If you have been reading The Last Policeman trilogy by Ben H. Winters and you have reached the final book, World of Trouble, as I have, you have to be wondering how this tale will end. Will we be visiting Henry Palace in future cases as this born policeman doggedly investigates those who harm others, or will Henry Palace and the entire planet earth be turned to fire and ash when Maia, the asteroid collides with earth on October 3rd?
October is almost upon the people living in “The Police House” in the mountains in New Hampshire where Henry is currently living. (I guess it isn’t such a good idea to be reading this book in September.) His colleague from the Concord Police Department, Officer McConnell promised Henry that she would take him to the house she and some of her police friends had prepared. They had stocked this very isolated and self-sufficient farm with supplies to allow them to perhaps survive after the collision, if anything could survive. Since the asteroid would hit in Indonesia, on the other side of the planet, there were long odds that some might make it through.
When Terry McConnell and her two children leave Concord she was true to her word. She picked up Henry Palace just as he wrapped up the unusual case of the disappearance of his childhood babysitter’s husband, which was nowhere near as simple to unravel as we would have thought it might be. Henry’s investigation pulled a handful of seemingly unrelated strings that gave us a fairly complete picture of what earth was like as that asteroid hurtled towards it from behind the sun.

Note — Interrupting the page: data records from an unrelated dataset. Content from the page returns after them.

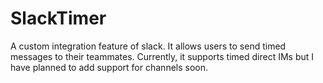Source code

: # SlackTimer
A custom integration feature of slack. It allows users to send timed messages to their teammates. Currently, 
it supports timed direct IMs but I have planned to add support for channels soon.

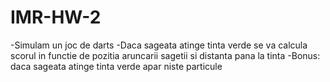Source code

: # IMR-HW-2
-Simulam un joc de darts
-Daca sageata atinge tinta verde se va calcula scorul in functie de pozitia aruncarii sagetii si distanta pana la tinta
-Bonus: daca sageata atinge tinta verde apar niste particule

Henry has it great at The Police House, but he just cannot settle in. One case is still unsolved. He has to find his sister, Nico. They lost both of their parents when she was so small and even though she always seems so capable Henry has spent most of his short life keeping track of her. Nico was involved in a plan to find a jailed physicist who could set off nuclear explosions near the asteroid which would push it out of the collision course it was on. Henry was never sure if he believed this plan had merit or indeed if it was even real, but his sister had once laid her hands on a military helicopter which seemed to be a piece of evidence in favor of his sister’s claims.
So Henry and his dog Houdini say good-bye to the good people at The Police House and they set out on the road back to Concord to pick up his sister’s trail. He is taking notes as he goes in the last blue exam book left from his father’s stash. He travels through New England into the mid-Atlantic states to Rotary, Ohio one week before THE day and we experience with him, as he goes, a population that has splintered into family groups, nuclear and otherwise and hunkered down to wait for impact.
We are like Henry Palace. We must see this through to the end. How will the author leave us? How will we feel when whatever happens happens? We travel half in hope, half in despair, much the way we travel through our actual lives without the impending impact of a giant asteroid. Would we all behave much as Ben Winters suggests? Let’s hope we never find out. I’m not sure how he made a fairly wacky situation seem so real and engrossing. That is the magic of good writing.